American astrophysicist and observational astronomer (1940–2022)

Judith Lynn Pipher (June 18, 1940 – February 21, 2022) was a Canadian-born American astrophysicist and observational astronomer. She was Professor Emerita of Astronomy at the University of Rochester and directed the C. E. K. Mees Observatory from 1979 to 1994. She made important contributions to the development of infrared detector arrays in space telescopes.

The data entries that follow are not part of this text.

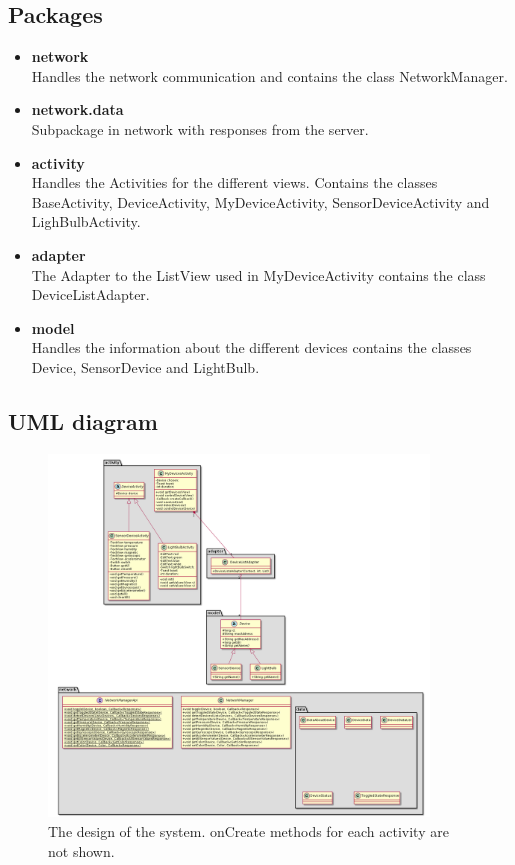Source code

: \documentclass[a4paper]{article}
\begin{document}
	\subsection{Packages}
	\begin{itemize}
		\item {\textbf{network}} \\
        Handles the network communication and contains the class NetworkManager.
        \item {\textbf{network.data}} \\
        Subpackage in network with responses from the server.
		\item {\textbf{activity}}\\
        Handles the Activities for the different views. Contains the classes BaseActivity, DeviceActivity, MyDeviceActivity, SensorDeviceActivity and LighBulbActivity.
		\item {\textbf{adapter}}\\
        The Adapter to the ListView used in MyDeviceActivity contains the class DeviceListAdapter.
		\item {\textbf{model}}\\
        Handles the information about the different devices contains the classes Device, SensorDevice and LightBulb.
	\end{itemize}
\subsection{UML diagram}
	\begin{figure}[H]
    \centering
    \includegraphics[width=0.9\textwidth]{class_diagram.png}
    \caption{The design of the system. onCreate methods for each activity are not shown.}
    \label{fig:uml}
\end{figure}
\end{document}
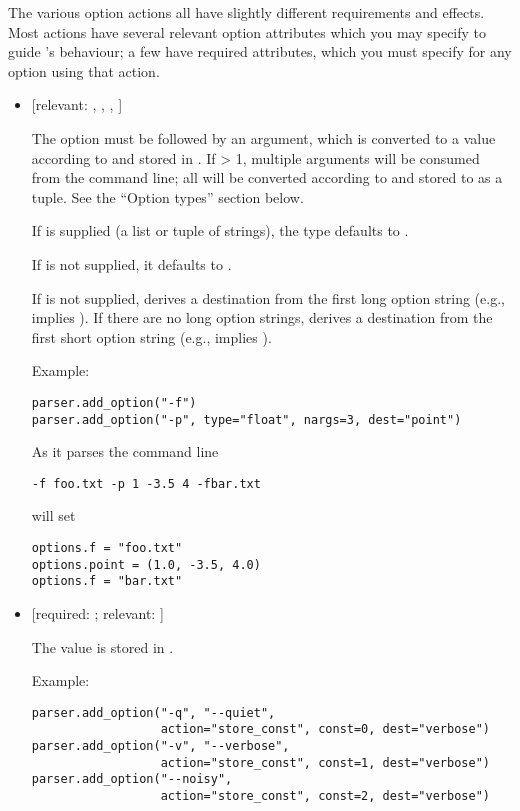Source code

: The various option actions all have slightly different requirements and
effects.  Most actions have several relevant option attributes which you
may specify to guide 's behaviour; a few have required attributes,
which you must specify for any option using that action.
\begin{itemize}
\item {} 
 {[}relevant: , , , ]

The option must be followed by an argument, which is
converted to a value according to  and stored in
.  If  {\textgreater} 1, multiple arguments will be consumed
from the command line; all will be converted according to
 and stored to  as a tuple.  See the ``Option
types'' section below.

If  is supplied (a list or tuple of strings), the type
defaults to .

If  is not supplied, it defaults to .

If  is not supplied,  derives a destination from the
first long option string (e.g.,  implies ).
If there are no long option strings,  derives a destination from
the first short option string (e.g.,  implies ).

Example:
\begin{verbatim}
parser.add_option("-f")
parser.add_option("-p", type="float", nargs=3, dest="point")
\end{verbatim}

As it parses the command line
\begin{verbatim}
-f foo.txt -p 1 -3.5 4 -fbar.txt
\end{verbatim}

 will set
\begin{verbatim}
options.f = "foo.txt"
options.point = (1.0, -3.5, 4.0)
options.f = "bar.txt"
\end{verbatim}

\item {} 
 {[}required: ; relevant: ]

The value  is stored in .

Example:
\begin{verbatim}
parser.add_option("-q", "--quiet",
                  action="store_const", const=0, dest="verbose")
parser.add_option("-v", "--verbose",
                  action="store_const", const=1, dest="verbose")
parser.add_option("--noisy",
                  action="store_const", const=2, dest="verbose")
\end{verbatim}


\end{itemize}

==Early life and education==
Judith Lynn Bancroft was born on June 18, 1940, in Toronto, Ontario, to Earl Lester Alexander Bancroft and Agnes May Kathleen ( McGowan) Bancroft. She was named Junior Miss Homemaker of Ontario when she was sixteen years old. She graduated from Leaside High School in 1958 and earned a B.A. in astronomy from the University of Toronto in 1962. Following her graduation, she moved to the Finger Lakes region of upstate New York where she taught science and attended Cornell University. In the late 1960s, she worked as a graduate student of Martin Harwit on a cryogenic rocket telescope experiment. She received her Ph.D from Cornell in 1971. Her dissertation, Rocket Submillimeter Observations of the Galaxy and Background, led her into research in the nascent fields of submillimeter and infrared astronomy.

==Career and research==
Pipher joined the faculty of the University of Rochester's Physics and Astronomy Department in 1971 as an Instructor. From 1979 to 1994, Pipher was director of University of Rochester's C. E. K. Mees Observatory. In the 1970s and 1980s, she made observations from the Kuiper Airborne Observatory. Pipher and William J. Forrest achieved promising results with a 32×32-pixel array of indium antimonide (InSb) detectors at a NASA Ames workshop. They reported their results in 1983. That year Pipher and her colleagues were among the first to use an infrared array camera to capture starburst galaxies.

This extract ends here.